Governo amplia subsídios e corta impostos sobre combustíveis após alta do petróleo

Medidas anunciadas pelo governo brasileiro tentam reduzir o impacto da disparada do petróleo sobre diesel, gasolina e etanol.

Posto de combustíveis representando o impacto da alta do petróleo no Brasil
Governo amplia medidas para conter impacto da alta do petróleo sobre combustíveis.

O governo brasileiro ampliou subsídios ao diesel e reduziu tributos sobre gasolina e etanol diante da alta internacional do petróleo.

O governo brasileiro anunciou novas medidas para tentar reduzir o impacto da alta internacional do petróleo sobre os preços dos combustíveis.

As medidas incluem aumento dos subsídios ao diesel e redução de tributos federais incidentes sobre gasolina e etanol.

Segundo informações divulgadas pelo governo, o conjunto das políticas de alívio pode elevar o custo fiscal relacionado aos combustíveis para aproximadamente R$ 40 bilhões entre março e setembro.

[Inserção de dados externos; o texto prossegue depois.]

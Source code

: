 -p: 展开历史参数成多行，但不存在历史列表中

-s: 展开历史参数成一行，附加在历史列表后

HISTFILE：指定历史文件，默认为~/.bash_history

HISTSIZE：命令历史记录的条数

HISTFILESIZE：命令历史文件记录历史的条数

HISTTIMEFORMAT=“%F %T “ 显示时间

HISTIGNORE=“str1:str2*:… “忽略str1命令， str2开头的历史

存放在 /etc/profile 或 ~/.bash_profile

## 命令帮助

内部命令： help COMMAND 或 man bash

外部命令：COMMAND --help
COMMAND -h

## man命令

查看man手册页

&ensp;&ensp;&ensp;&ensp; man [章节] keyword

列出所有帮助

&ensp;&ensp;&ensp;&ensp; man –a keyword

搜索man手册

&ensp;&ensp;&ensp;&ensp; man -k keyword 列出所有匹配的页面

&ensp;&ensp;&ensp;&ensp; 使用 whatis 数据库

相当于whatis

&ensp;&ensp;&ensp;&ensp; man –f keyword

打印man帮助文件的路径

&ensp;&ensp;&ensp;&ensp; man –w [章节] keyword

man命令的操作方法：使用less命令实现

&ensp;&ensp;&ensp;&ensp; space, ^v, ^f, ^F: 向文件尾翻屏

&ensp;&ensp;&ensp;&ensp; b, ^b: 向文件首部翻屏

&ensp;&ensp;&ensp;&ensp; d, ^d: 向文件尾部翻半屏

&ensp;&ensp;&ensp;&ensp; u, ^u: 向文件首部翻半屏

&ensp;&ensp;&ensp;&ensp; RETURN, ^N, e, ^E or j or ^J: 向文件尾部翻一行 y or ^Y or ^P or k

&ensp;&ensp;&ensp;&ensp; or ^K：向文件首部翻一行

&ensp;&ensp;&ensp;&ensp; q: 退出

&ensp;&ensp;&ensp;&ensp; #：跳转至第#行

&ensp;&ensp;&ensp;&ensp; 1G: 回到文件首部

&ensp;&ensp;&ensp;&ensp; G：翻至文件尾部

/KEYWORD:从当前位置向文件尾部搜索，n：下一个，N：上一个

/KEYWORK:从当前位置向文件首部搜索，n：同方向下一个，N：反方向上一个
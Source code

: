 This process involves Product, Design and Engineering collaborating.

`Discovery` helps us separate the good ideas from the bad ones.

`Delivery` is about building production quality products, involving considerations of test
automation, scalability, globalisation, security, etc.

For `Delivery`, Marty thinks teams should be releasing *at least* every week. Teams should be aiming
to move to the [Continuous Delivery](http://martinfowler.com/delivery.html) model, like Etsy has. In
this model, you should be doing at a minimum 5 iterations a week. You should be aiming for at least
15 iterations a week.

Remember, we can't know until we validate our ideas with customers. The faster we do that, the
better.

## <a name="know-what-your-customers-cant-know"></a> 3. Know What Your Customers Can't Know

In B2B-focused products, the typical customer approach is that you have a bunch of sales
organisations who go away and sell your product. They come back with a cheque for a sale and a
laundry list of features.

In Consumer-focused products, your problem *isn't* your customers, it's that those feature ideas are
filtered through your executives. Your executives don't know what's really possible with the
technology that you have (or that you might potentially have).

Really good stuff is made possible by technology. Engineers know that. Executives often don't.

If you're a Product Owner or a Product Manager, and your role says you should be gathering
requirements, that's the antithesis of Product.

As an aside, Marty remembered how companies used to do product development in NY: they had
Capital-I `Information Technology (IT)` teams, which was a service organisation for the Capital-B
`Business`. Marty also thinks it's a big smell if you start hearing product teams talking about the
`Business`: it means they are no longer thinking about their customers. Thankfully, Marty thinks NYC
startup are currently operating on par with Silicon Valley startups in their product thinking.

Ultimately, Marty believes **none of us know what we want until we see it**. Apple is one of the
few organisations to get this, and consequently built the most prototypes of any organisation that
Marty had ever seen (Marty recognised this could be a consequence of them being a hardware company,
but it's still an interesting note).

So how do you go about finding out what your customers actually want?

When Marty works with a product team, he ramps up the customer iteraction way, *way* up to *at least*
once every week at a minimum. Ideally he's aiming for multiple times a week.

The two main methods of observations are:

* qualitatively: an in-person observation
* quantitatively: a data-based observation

Por que o governo tomou a medida?

A decisão ocorre em um momento de forte pressão sobre o mercado internacional de petróleo. O Brent voltou a operar próximo ou acima de US$ 100 por barril em razão da escalada das tensões no Oriente Médio.

O objetivo das medidas é reduzir a velocidade com que a alta internacional chega ao consumidor brasileiro.

Diesel, gasolina e etanol

O diesel recebeu atenção especial devido ao seu peso no transporte rodoviário brasileiro. A alta do combustível pode aumentar o custo de fretes e pressionar preços de alimentos e outros produtos.

Também foram anunciadas reduções de tributos sobre gasolina e etanol.

Na prática, o governo tenta criar uma espécie de amortecedor entre a cotação internacional do petróleo e os preços domésticos.

O custo para as contas públicas

O principal debate agora é fiscal.

Subsídios e redução de tributos podem aliviar consumidores e empresas no curto prazo, mas também reduzem receitas ou aumentam despesas do governo.

O governo argumenta que parte do impacto pode ser compensada por receitas adicionais relacionadas à produção de petróleo, royalties e tributos.

O cenário continuará sendo acompanhado pelos mercados, principalmente se o petróleo permanecer acima de US$ 100.